TASK STATEMENT.
Below is a block of records: output all of them exactly and leave out the pictures.

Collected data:
◆ ◆ ◆

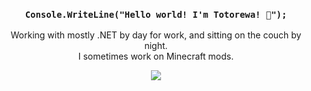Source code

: <h3 align="center"> <code>Console.WriteLine("Hello world! I'm Totorewa! 👋");</code></h3>

<p align="center">Working with mostly .NET by day for work, and sitting on the couch by night.<br/>I sometimes work on Minecraft mods.</p>

<p align="center">
  <img src ="https://github-readme-stats.vercel.app/api?username=totorewa&count_private=true&show_icons=true&include_all_commits=true&theme=nord"></img>
</p>

<!--
**totorewa/totorewa** is a ✨ _special_ ✨ repository because its `README.md` (this file) appears on your GitHub profile.

Here are some ideas to get you started:

- 🔭 I’m currently working on ...
- 🌱 I’m currently learning ...
- 👯 I’m looking to collaborate on ...
- 🤔 I’m looking for help with ...
- 💬 Ask me about ...
- 📫 How to reach me: ...
- 😄 Pronouns: ...
- ⚡ Fun fact: ...
-->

◆ ◆ ◆

OUTPUT OF THE TASK.
Source code

: <h3 align="center"> <code>Console.WriteLine("Hello world! I'm Totorewa! 👋");</code></h3>

<p align="center">Working with mostly .NET by day for work, and sitting on the couch by night.<br/>I sometimes work on Minecraft mods.</p>

<p align="center">
  <img src ="https://github-readme-stats.vercel.app/api?username=totorewa&count_private=true&show_icons=true&include_all_commits=true&theme=nord"></img>
</p>

<!--
**totorewa/totorewa** is a ✨ _special_ ✨ repository because its `README.md` (this file) appears on your GitHub profile.

Here are some ideas to get you started:

- 🔭 I’m currently working on ...
- 🌱 I’m currently learning ...
- 👯 I’m looking to collaborate on ...
- 🤔 I’m looking for help with ...
- 💬 Ask me about ...
- 📫 How to reach me: ...
- 😄 Pronouns: ...
- ⚡ Fun fact: ...
-->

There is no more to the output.